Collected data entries
((

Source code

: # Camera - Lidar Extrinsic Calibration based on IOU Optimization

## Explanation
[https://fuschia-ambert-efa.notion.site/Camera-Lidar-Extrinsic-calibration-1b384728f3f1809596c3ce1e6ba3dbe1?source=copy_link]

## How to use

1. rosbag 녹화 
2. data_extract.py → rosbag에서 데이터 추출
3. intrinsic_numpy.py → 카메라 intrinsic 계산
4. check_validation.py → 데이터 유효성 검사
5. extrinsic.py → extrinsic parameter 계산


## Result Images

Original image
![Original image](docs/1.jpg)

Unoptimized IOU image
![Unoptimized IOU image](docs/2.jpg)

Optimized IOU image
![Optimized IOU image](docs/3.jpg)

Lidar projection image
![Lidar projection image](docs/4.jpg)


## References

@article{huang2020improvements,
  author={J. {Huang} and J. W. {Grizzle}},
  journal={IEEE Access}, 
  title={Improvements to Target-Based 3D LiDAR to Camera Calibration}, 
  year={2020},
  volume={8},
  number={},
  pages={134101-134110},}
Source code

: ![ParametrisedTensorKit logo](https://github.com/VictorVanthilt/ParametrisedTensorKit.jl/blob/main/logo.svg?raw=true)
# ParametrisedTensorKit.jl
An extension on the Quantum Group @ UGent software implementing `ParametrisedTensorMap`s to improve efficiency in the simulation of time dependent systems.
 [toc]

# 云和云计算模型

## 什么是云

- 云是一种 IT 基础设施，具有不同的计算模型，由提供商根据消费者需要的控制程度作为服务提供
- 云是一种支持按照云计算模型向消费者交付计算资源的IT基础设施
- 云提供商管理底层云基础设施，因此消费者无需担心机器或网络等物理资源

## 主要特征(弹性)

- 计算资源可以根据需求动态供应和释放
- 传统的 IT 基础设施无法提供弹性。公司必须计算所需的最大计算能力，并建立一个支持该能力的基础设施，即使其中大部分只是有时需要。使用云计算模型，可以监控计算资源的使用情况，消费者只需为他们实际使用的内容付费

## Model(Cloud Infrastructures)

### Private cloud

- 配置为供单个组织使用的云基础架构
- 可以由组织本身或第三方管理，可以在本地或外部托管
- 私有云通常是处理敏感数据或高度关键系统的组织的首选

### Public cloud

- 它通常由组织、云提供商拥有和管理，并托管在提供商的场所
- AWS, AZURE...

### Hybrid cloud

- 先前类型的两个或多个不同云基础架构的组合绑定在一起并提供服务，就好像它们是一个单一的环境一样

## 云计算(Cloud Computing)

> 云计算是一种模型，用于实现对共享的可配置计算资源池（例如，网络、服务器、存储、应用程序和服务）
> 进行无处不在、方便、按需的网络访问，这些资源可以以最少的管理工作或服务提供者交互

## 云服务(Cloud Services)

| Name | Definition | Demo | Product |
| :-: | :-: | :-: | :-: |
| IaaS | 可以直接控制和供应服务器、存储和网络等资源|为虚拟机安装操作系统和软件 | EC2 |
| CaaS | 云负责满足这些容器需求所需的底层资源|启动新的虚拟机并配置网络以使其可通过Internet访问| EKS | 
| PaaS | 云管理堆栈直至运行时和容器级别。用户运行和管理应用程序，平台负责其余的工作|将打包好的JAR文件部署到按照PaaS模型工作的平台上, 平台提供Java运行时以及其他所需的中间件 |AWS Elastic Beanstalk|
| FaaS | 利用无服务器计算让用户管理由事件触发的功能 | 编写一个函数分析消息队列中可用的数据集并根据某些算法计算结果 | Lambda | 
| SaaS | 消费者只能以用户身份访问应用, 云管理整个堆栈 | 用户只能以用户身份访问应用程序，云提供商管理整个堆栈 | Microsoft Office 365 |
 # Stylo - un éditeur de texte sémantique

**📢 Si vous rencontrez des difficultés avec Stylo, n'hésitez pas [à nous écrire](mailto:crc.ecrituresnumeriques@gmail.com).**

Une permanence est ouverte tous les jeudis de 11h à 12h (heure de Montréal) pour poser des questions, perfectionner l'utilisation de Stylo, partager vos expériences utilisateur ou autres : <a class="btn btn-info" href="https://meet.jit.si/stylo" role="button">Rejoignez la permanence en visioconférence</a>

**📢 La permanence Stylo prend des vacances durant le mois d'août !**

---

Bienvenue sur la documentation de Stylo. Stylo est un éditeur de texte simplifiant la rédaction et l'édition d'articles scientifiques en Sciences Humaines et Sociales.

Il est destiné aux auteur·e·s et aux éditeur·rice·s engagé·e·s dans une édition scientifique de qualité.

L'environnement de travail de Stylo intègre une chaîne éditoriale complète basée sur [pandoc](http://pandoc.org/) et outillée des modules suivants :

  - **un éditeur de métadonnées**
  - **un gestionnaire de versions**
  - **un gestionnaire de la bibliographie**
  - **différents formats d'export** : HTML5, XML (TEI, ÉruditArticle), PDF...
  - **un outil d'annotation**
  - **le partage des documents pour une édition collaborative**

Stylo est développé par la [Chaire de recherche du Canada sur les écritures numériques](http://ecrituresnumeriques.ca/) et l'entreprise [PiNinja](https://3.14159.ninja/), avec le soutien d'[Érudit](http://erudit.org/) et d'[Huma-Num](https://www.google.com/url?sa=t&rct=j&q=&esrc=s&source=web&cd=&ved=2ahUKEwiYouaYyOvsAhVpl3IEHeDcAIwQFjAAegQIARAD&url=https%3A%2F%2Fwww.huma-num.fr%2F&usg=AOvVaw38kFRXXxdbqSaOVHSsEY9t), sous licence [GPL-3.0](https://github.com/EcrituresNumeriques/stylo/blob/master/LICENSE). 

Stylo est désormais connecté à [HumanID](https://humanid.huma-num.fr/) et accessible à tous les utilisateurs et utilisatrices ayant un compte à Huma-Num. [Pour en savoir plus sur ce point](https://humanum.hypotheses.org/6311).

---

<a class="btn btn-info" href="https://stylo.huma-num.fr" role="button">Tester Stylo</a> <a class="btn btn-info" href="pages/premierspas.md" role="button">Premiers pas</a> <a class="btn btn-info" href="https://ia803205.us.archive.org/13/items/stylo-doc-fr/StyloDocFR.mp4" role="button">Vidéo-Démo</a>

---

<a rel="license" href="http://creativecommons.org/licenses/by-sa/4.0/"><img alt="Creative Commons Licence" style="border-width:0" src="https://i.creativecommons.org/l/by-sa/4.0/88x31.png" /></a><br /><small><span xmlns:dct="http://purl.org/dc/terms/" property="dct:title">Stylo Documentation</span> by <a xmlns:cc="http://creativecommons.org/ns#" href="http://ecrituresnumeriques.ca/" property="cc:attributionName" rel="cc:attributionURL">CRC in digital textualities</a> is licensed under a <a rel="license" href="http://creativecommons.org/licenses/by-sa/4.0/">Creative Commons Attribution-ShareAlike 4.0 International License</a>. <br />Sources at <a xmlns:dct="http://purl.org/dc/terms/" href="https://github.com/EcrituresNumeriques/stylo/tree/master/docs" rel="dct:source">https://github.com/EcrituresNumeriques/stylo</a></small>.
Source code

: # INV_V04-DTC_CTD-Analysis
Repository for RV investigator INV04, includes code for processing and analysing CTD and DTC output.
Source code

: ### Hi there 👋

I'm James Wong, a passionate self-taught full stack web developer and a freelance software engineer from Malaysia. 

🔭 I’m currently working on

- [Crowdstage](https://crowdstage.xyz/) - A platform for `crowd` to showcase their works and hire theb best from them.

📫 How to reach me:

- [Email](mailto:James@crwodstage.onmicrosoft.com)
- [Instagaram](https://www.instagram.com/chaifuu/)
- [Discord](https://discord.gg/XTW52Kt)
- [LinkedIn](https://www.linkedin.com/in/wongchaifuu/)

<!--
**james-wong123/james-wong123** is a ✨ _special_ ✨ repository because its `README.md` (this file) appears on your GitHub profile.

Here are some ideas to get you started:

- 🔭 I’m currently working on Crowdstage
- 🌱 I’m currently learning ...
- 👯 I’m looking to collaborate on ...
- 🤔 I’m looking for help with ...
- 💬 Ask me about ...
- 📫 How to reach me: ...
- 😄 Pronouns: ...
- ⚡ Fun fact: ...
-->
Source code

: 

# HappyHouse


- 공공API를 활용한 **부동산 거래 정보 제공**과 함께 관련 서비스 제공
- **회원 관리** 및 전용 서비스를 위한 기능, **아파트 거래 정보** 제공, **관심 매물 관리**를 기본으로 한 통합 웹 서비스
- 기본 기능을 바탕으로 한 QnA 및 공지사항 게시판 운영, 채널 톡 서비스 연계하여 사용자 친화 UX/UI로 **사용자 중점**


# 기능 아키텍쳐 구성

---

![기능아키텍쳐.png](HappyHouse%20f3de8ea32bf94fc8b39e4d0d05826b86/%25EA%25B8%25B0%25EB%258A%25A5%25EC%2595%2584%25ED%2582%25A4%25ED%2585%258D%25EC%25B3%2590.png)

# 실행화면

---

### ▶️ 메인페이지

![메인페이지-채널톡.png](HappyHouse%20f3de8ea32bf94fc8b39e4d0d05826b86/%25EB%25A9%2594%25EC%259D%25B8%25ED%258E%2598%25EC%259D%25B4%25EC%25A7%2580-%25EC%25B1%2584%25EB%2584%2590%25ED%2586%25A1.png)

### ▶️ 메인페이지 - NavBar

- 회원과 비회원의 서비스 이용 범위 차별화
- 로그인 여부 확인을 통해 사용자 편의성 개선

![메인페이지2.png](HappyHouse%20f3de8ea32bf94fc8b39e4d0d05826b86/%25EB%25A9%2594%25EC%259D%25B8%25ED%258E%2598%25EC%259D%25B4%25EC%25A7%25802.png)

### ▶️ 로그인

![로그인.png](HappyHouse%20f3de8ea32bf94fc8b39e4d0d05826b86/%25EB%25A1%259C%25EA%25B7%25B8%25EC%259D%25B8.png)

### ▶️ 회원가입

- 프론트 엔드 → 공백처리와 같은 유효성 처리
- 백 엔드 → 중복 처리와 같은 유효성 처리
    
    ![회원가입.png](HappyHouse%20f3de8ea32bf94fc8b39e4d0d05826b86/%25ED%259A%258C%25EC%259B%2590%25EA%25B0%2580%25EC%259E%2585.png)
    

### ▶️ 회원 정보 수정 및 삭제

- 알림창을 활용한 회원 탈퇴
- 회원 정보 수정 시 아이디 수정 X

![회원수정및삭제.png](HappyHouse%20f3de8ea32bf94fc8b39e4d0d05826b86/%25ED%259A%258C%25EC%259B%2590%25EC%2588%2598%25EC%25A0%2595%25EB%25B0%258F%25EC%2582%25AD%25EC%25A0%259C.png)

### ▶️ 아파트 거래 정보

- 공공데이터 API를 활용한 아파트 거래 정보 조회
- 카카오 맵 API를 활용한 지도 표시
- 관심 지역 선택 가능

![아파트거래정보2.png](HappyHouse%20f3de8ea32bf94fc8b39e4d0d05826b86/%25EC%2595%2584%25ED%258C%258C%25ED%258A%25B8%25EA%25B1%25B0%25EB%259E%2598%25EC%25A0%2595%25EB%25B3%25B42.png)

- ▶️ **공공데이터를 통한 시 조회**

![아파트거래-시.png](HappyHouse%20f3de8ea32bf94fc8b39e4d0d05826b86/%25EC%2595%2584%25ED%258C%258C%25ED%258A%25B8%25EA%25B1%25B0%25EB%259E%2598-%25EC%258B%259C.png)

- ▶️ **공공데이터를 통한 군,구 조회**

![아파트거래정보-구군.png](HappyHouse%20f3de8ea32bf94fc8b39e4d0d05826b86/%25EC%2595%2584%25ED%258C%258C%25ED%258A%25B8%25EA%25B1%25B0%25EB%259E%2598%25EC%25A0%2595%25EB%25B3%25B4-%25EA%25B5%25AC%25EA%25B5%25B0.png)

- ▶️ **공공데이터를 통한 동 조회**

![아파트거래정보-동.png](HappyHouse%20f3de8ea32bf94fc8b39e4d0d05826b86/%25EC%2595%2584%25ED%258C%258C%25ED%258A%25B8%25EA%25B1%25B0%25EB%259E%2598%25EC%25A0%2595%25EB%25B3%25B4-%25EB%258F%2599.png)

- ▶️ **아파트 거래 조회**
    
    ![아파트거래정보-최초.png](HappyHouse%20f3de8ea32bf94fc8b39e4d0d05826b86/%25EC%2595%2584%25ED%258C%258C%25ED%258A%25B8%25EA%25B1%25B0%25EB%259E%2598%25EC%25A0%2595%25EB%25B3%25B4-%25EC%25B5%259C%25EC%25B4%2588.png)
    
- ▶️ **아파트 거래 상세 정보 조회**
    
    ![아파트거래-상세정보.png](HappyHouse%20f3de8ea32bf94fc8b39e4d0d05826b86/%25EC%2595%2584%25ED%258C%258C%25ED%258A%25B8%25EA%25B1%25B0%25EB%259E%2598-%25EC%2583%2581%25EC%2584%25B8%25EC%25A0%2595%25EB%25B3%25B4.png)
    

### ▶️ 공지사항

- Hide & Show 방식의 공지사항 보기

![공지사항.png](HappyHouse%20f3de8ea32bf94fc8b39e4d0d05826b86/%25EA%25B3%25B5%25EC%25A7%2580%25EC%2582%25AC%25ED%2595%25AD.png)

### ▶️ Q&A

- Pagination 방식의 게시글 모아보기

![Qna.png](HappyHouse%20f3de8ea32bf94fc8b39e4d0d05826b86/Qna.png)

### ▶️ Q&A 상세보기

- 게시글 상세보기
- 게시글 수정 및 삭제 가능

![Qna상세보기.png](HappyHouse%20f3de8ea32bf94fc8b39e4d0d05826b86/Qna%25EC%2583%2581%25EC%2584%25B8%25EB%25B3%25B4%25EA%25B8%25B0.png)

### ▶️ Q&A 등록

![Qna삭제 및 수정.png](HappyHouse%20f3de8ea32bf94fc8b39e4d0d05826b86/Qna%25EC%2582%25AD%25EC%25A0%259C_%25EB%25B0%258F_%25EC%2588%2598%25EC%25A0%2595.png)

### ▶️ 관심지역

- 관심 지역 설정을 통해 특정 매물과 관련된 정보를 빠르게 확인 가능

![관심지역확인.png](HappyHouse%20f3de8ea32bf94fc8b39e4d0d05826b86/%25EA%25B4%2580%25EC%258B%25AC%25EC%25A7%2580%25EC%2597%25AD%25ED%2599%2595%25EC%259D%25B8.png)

))

▶ [Exercise aim] Copy out the lines above exactly, beginning at the one that contains "- 它通常由组织、云提供商拥有和管理，并托管在提供商的场所" and ending at the one that contains "云负责满足这些容器需求所需的底层资源|启动新的虚拟机并配置网络以使其可通过Internet访问| EKS |".

▶ [Answer box]
- 它通常由组织、云提供商拥有和管理，并托管在提供商的场所
- AWS, AZURE...

### Hybrid cloud

- 先前类型的两个或多个不同云基础架构的组合绑定在一起并提供服务，就好像它们是一个单一的环境一样

## 云计算(Cloud Computing)

> 云计算是一种模型，用于实现对共享的可配置计算资源池（例如，网络、服务器、存储、应用程序和服务）
> 进行无处不在、方便、按需的网络访问，这些资源可以以最少的管理工作或服务提供者交互

## 云服务(Cloud Services)

| Name | Definition | Demo | Product |
| :-: | :-: | :-: | :-: |
| IaaS | 可以直接控制和供应服务器、存储和网络等资源|为虚拟机安装操作系统和软件 | EC2 |
| CaaS | 云负责满足这些容器需求所需的底层资源|启动新的虚拟机并配置网络以使其可通过Internet访问| EKS | 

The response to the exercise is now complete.